Sunday, 9 September 2007 by CabSav

I went to the movies today—we saw Ratatouille, which I enjoyed, but so many people had oohed and aahed over this movie that I went in with very high expectations. 

At the theatre every second poster seemed to be advertising fantasy movies.  Beowulf, Susan Cooper’s The Dark is Rising, The Golden Compass, Stardust.

I think most people would agree that this current rush of fantasy movies began with the success of the Lord of the Rings trilogy and Harry Potter.  I think most of us would also agree that we’re probably at the end of the cycle.  [By fantasy here I’m talking traditional fantasy that started with J.R.R. Tolkien and C.S. Lewis and continued with through to the J. K. Rowlings, not the Shreks or the Toy Stories of Pixar.]

I’m enjoying it, going to every fantasy movie I can while the boom is on.  I know that after the feast comes the famine.  But at least there will always be books.  Or I hope there will always be books, anyway.

One thing I do know is that after a run of films like this, a lot of people are going to be inspired to write fantasy novels.

Some of these people may even sell their books, but many of them will not.  Some of these people may ‘discover’ fantasy from these films and go on to read and love it as a genre.
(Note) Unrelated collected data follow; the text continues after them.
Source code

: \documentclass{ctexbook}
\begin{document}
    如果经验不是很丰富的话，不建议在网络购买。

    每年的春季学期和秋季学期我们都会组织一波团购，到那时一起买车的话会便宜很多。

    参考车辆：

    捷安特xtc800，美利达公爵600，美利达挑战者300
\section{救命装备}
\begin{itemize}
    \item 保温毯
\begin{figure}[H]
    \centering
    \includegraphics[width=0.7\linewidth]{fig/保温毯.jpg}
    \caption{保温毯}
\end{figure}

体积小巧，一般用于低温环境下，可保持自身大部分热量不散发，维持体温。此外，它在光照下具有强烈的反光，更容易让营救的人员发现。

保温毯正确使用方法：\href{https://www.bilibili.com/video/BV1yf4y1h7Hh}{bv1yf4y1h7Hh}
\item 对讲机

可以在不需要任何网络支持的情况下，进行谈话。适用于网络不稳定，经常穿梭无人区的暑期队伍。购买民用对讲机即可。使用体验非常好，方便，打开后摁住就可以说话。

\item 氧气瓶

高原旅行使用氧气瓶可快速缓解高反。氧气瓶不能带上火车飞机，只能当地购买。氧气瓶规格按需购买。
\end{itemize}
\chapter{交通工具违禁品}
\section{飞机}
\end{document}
Unfortunately, that still leaves a lot of people writing in the genre because it is popular, and they think that therefore it will be easier to sell their book.

That’s the wrong reason to be writing a novel, particularly if you are an unpublished author.

Fashions in films and novels come and go, but in most cases you are going to spend at least one year, maybe more, working on this thing.  It shouldn’t be a chore.  It should be enjoyable.  We all know the stats.  How many writers get published, how little most of them get paid. 

Writing is one of the few things you choose to do.  Okay, some of us might argue that we have to write, we can’t not, and I would be one of those.  But that doesn’t mean that you should just write anything.  If you are happy to write just anything to order, it’s smarter to become a technical writer or something similar—it’s a form of writing, even if it is writing to order, and compared to the income most novelist make, it’s well paid.

I can’t see any point in devoting all that time and all that effort to work on something you don’t truly love, just because you think you have a better chance of getting published. 

Not only that, by the time most people realise that fantasy is a trend—i.e. when the films come out—the trend is waning.